- **AIM OF THE TASK**
Only the lines containing the string "packages" are needed; copy all of them from the listing.

- **RECORDS**
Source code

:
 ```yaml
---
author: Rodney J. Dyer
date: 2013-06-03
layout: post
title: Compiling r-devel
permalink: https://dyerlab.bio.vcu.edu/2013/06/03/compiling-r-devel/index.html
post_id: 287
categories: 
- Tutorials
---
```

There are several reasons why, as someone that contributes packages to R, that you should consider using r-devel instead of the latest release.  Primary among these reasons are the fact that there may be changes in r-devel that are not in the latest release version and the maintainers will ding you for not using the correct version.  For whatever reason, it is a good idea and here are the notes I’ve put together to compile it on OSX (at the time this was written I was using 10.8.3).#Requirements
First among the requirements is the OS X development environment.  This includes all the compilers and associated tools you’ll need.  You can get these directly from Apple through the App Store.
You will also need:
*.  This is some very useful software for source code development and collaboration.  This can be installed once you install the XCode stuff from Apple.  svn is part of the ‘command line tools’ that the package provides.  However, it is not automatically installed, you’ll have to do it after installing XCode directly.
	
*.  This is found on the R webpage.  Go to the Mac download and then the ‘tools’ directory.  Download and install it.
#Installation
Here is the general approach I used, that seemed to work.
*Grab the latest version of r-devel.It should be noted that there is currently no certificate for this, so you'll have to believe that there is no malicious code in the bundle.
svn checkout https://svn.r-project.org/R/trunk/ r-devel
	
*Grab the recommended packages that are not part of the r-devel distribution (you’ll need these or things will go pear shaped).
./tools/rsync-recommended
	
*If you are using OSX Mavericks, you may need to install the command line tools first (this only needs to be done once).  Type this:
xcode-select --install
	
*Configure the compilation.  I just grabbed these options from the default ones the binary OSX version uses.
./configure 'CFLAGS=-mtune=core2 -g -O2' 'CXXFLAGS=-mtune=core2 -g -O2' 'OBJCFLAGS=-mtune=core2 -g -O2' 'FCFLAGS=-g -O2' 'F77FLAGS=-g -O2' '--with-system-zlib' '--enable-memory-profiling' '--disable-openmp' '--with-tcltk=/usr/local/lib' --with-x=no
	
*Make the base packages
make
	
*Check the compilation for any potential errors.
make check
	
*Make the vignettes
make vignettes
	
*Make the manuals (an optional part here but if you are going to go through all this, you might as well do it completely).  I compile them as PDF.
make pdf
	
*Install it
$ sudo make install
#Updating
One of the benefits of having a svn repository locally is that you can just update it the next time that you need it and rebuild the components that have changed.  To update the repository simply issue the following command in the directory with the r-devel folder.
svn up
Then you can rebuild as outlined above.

- **SOLUTION TO THIS PROBLEM**
There are several reasons why, as someone that contributes packages to R, that you should consider using r-devel instead of the latest release.  Primary among these reasons are the fact that there may be changes in r-devel that are not in the latest release version and the maintainers will ding you for not using the correct version.  For whatever reason, it is a good idea and here are the notes I’ve put together to compile it on OSX (at the time this was written I was using 10.8.3).#Requirements
*Grab the recommended packages that are not part of the r-devel distribution (you’ll need these or things will go pear shaped).
*Make the base packages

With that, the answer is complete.